Now, the publicly traded issuers are about to show they were doing, when they post their earnings for the second quarter.
Ameriprise Financial Inc. is likely to be the first carrier out the chute. It’s set to release its second-quarter earnings July 24.
Ryan Krueger and other analysts at Keefe, Bruyette & Woods note in a recent earnings season preview that, as of July 15, the stocks of the life and annuity issuers they track were down 13%, year-to-date, even as the S&P 500 increased 5%.
“In our view, life insurers are broadly cheap and feel undervalued, and washed-out, but we struggle to see a specific re-rating catalyst,” the analysts write.
But life and annuity issuers often do better than the analysts expect. They manage to increase revenue and earnings in spite of getting dealt a bad hand of cards.
For a look at five wild cards that could help the issuers surprise investors this time around, see the idea card slideshow above.
One thing that’s not evident here is how policyholder-owned mutual insurers and other privately held insurers did in the second quarter. Only a few of the hundreds of U.S. life and annuity issuers are publicly traded.

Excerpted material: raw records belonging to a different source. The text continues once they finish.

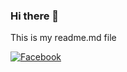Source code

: ### Hi there 👋

This is my readme.md file

<a href='https://www.facebook.com/profile.php?id=100006901519354' target="_blank"><img alt='Facebook' src='https://img.shields.io/badge/BogdanWazer-100000?style=for-the-badge&logo=Facebook&logoColor=EE3D3D&labelColor=black&color=black'/></a>

<!--
**BogdanWazer/BogdanWazer** is a ✨ _special_ ✨ repository because its `README.md` (this file) appears on your GitHub profile.

Here are some ideas to get you started:

- 🔭 I’m currently working on ...
- 🌱 I’m currently learning ...
- 👯 I’m looking to collaborate on ...
- 🤔 I’m looking for help with ...
- 💬 Ask me about ...
- 📫 How to reach me: ...
- 😄 Pronouns: ...
- ⚡ Fun fact: ...
-->
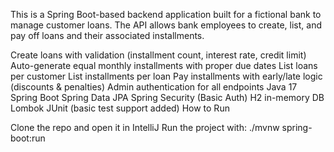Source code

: This is a Spring Boot-based backend application built for a fictional bank to manage customer loans. The API allows bank employees to create, list, and pay off loans and their associated installments.

Create loans with validation (installment count, interest rate, credit limit)
Auto-generate equal monthly installments with proper due dates
List loans per customer
List installments per loan
Pay installments with early/late logic (discounts & penalties)
Admin authentication for all endpoints
Java 17
Spring Boot
Spring Data JPA
Spring Security (Basic Auth)
H2 in-memory DB
Lombok
JUnit (basic test support added)
How to Run

Clone the repo and open it in IntelliJ
Run the project with:
./mvnw spring-boot:run
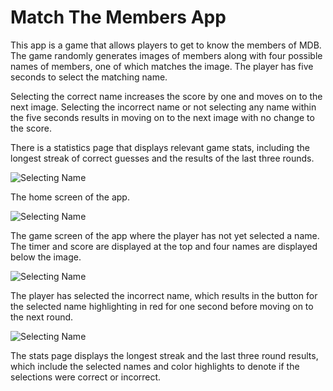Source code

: # Match The Members App

This app is a game that allows players to get to know the members of MDB. The game randomly generates images of members along
with four possible names of members, one of which matches the image. The player has five seconds to select the matching
name.

Selecting the correct name increases the score by one and moves on to the next image. Selecting the incorrect name or not
selecting any name within the five seconds results in moving on to the next image with no change to the score.

There is a statistics page that displays relevant game stats, including the longest streak of correct guesses and the results of the last three rounds.

![Selecting Name](ss1.png?raw=true "Optional Title")

The home screen of the app. 

![Selecting Name](ss2.png?raw=true "Optional Title")

The game screen of the app where the player has not yet selected a name. The timer and score are displayed at the top and four names are displayed below the image.

![Selecting Name](ss3.png?raw=true "Optional Title")

The player has selected the incorrect name, which results in the button for the selected name highlighting in red for one second before moving on to the next round.

![Selecting Name](ss4.png?raw=true "Optional Title")

The stats page displays the longest streak and the last three round results, which include the selected names and color highlights to denote if the selections were correct or incorrect.
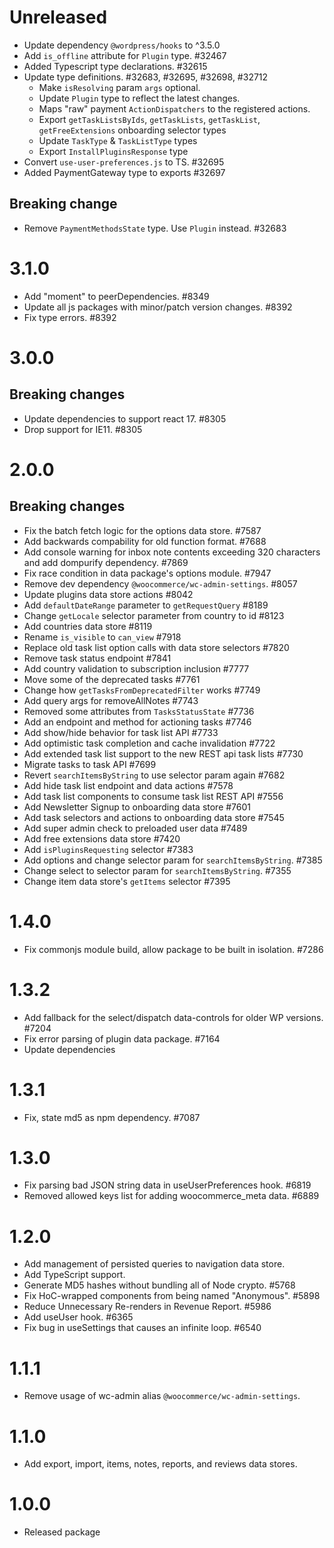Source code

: # Unreleased

-   Update dependency `@wordpress/hooks` to ^3.5.0
-   Add `is_offline` attribute for `Plugin` type. #32467
-   Added Typescript type declarations. #32615
-   Update type definitions. #32683, #32695, #32698, #32712
    - Make `isResolving` param `args` optional.
    - Update `Plugin` type to reflect the latest changes.
    - Maps "raw"  payment `ActionDispatchers` to the registered actions.
    - Export `getTaskListsByIds`, `getTaskLists`, `getTaskList`, `getFreeExtensions` onboarding selector types
    - Update `TaskType` & `TaskListType` types
    - Export `InstallPluginsResponse` type
-   Convert `use-user-preferences.js` to TS. #32695
-   Added PaymentGateway type to exports #32697

## Breaking change

-   Remove `PaymentMethodsState` type. Use `Plugin` instead. #32683
# 3.1.0

-   Add "moment" to peerDependencies. #8349
-   Update all js packages with minor/patch version changes. #8392
-   Fix type errors. #8392
# 3.0.0

## Breaking changes

-   Update dependencies to support react 17. #8305
-   Drop support for IE11. #8305

# 2.0.0

## Breaking changes

-   Fix the batch fetch logic for the options data store. #7587
-   Add backwards compability for old function format. #7688
-   Add console warning for inbox note contents exceeding 320 characters and add dompurify dependency. #7869
-   Fix race condition in data package's options module. #7947
-   Remove dev dependency `@woocommerce/wc-admin-settings`. #8057
-   Update plugins data store actions #8042
-   Add `defaultDateRange` parameter to `getRequestQuery` #8189
-   Change `getLocale` selector parameter from country to id #8123
-   Add countries data store #8119
-   Rename `is_visible` to `can_view` #7918
-   Replace old task list option calls with data store selectors #7820
-   Remove task status endpoint #7841
-   Add country validation to subscription inclusion #7777
-   Move some of the deprecated tasks #7761
-   Change how `getTasksFromDeprecatedFilter` works #7749
-   Add query args for removeAllNotes #7743
-   Removed some attributes from `TasksStatusState` #7736
-   Add an endpoint and method for actioning tasks #7746
-   Add show/hide behavior for task list API #7733
-   Add optimistic task completion and cache invalidation #7722
-   Add extended task list support to the new REST api task lists #7730
-   Migrate tasks to task API #7699
-   Revert `searchItemsByString` to use selector param again #7682
-   Add hide task list endpoint and data actions #7578
-   Add task list components to consume task list REST API #7556
-   Add Newsletter Signup to onboarding data store #7601
-   Add task selectors and actions to onboarding data store #7545
-   Add super admin check to preloaded user data #7489
-   Add free extensions data store #7420
-   Add `isPluginsRequesting` selector #7383
-   Add options and change selector param for `searchItemsByString`. #7385
-   Change select to selector param for `searchItemsByString`. #7355
-   Change item data store's `getItems` selector #7395

# 1.4.0

-   Fix commonjs module build, allow package to be built in isolation. #7286

# 1.3.2

-   Add fallback for the select/dispatch data-controls for older WP versions. #7204
-   Fix error parsing of plugin data package. #7164
-   Update dependencies

# 1.3.1

-   Fix, state md5 as npm dependency. #7087

# 1.3.0

-   Fix parsing bad JSON string data in useUserPreferences hook. #6819
-   Removed allowed keys list for adding woocommerce_meta data. #6889

# 1.2.0

-   Add management of persisted queries to navigation data store.
-   Add TypeScript support.
-   Generate MD5 hashes without bundling all of Node crypto. #5768
-   Fix HoC-wrapped components from being named "Anonymous". #5898
-   Reduce Unnecessary Re-renders in Revenue Report. #5986
-   Add useUser hook. #6365
-   Fix bug in useSettings that causes an infinite loop. #6540

# 1.1.1

-   Remove usage of wc-admin alias `@woocommerce/wc-admin-settings`.

# 1.1.0

-   Add export, import, items, notes, reports, and reviews data stores.

# 1.0.0

-   Released package
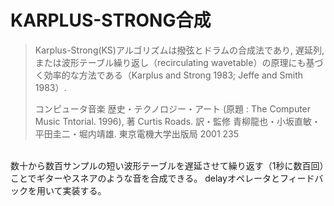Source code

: # KARPLUS-STRONG合成

> Karplus-Strong(KS)アルゴリズムは撥弦とドラムの合成法であり, 遅延列, または波形テーブル繰り返し（recirculating wavetable）の原理にも基づく効率的な方法である（Karplus and Strong 1983; Jeffe and Smith 1983）.
>
> コンピュータ音楽 歴史・テクノロジー・アート (原題 : The Computer Music Tntorial. 1996), 著 Curtis Roads. 訳・監修 青柳龍也・小坂直敏・平田圭二・堀内靖雄. 東京電機大学出版局 2001 235  

<br>
数十から数百サンプルの短い波形テーブルを遅延させて繰り返す（1秒に数百回）ことでギターやスネアのような音を合成できる。  
delayオペレータとフィードバックを用いて実装する。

Some insurers that are not publicly traded post their statutory financial statements on their websites. Many simply file their quarterly and annual statements with state insurance regulators, through a system that is expensive for members of the general public to use. One sign that the non-public life and annuity issuers may be facing some of the same pressure that the publicly traded companies face is that the non-public companies also appear to be releasing fewer announcements about new products and other events than they were a few years ago.